Generate dataset

Download

In this section, we generate a dataset for deep predictive learning using sensor information obtained during object grasping training with AIREC. We provide instructions on how to extract specific files from multiple rosbag data and save them in npz format using the provided sample data and scripts. Please follow the instructions below to download and extract the files.

$ mkdir ~/tmp
$ cd tmp
$ wget https://dl.dropboxusercontent.com/s/90wkfttf9w0bz0t/rosbag.tar
$ tar xvf rosbag.tar
$ cd rosbag
$ ls
1_rosbag2npz.py  2_make_dataset.py  3_check_data.py  bag  data  output  utils.py

Files

The downloaded file contains the following files. Users can generate datasets from rosbag data by running the programs in numerical order.

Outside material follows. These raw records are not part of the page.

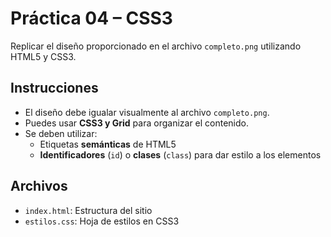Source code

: # Práctica 04 – CSS3

Replicar el diseño proporcionado en el archivo `completo.png` utilizando HTML5 y CSS3.

## Instrucciones

- El diseño debe igualar visualmente al archivo `completo.png`.
- Puedes usar **CSS3 y Grid** para organizar el contenido.
- Se deben utilizar:
  - Etiquetas **semánticas** de HTML5
  - **Identificadores** (`id`) o **clases** (`class`) para dar estilo a los elementos

## Archivos

- `index.html`: Estructura del sitio
- `estilos.css`: Hoja de estilos en CSS3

1_rosbag2npy.py: Extracts the specified information (topic data) from rosbag files and converts it to the npz format.
2_make_dataset.py: This program does three things. First, it adjusts the data length to ensure a consistent time series length for all data, regardless of the --duration argument set during rosbag recording. Second, it sorts and stores the training and test data based on a specified index. Third, it calculates the normalization parameters (upper and lower bounds) for the joint angles. For detailed information on this process, please refer to the link provided.
3_check_data.py: This program visualizes the collected data by saving images and joint angles of the robot as gif animation. Before running the training program, it is important to check the cropping range of the images and the normalized range of the joint angles.
utils.py: This file contains preprocessing programs (e.g. normalization) required for the dataset.
bag: This directory stores the collected rosbag data.
data: After running 2_make_dataset.py, this directory stores the training and test data, along with the normalization parameters for the joint angles.
output: This directory stores the visualization results, with the training data index in the filename.

Data Extraction

The following command can be used to extract specific information (topic data) from rosbag files. See the details of the arguments below:

bag_dir: Specify the directory where the rosbag data is stored.
freq: Since the sampling rate (Hz) of different sensors varies, the data will be extracted and saved at the specified sampling rate.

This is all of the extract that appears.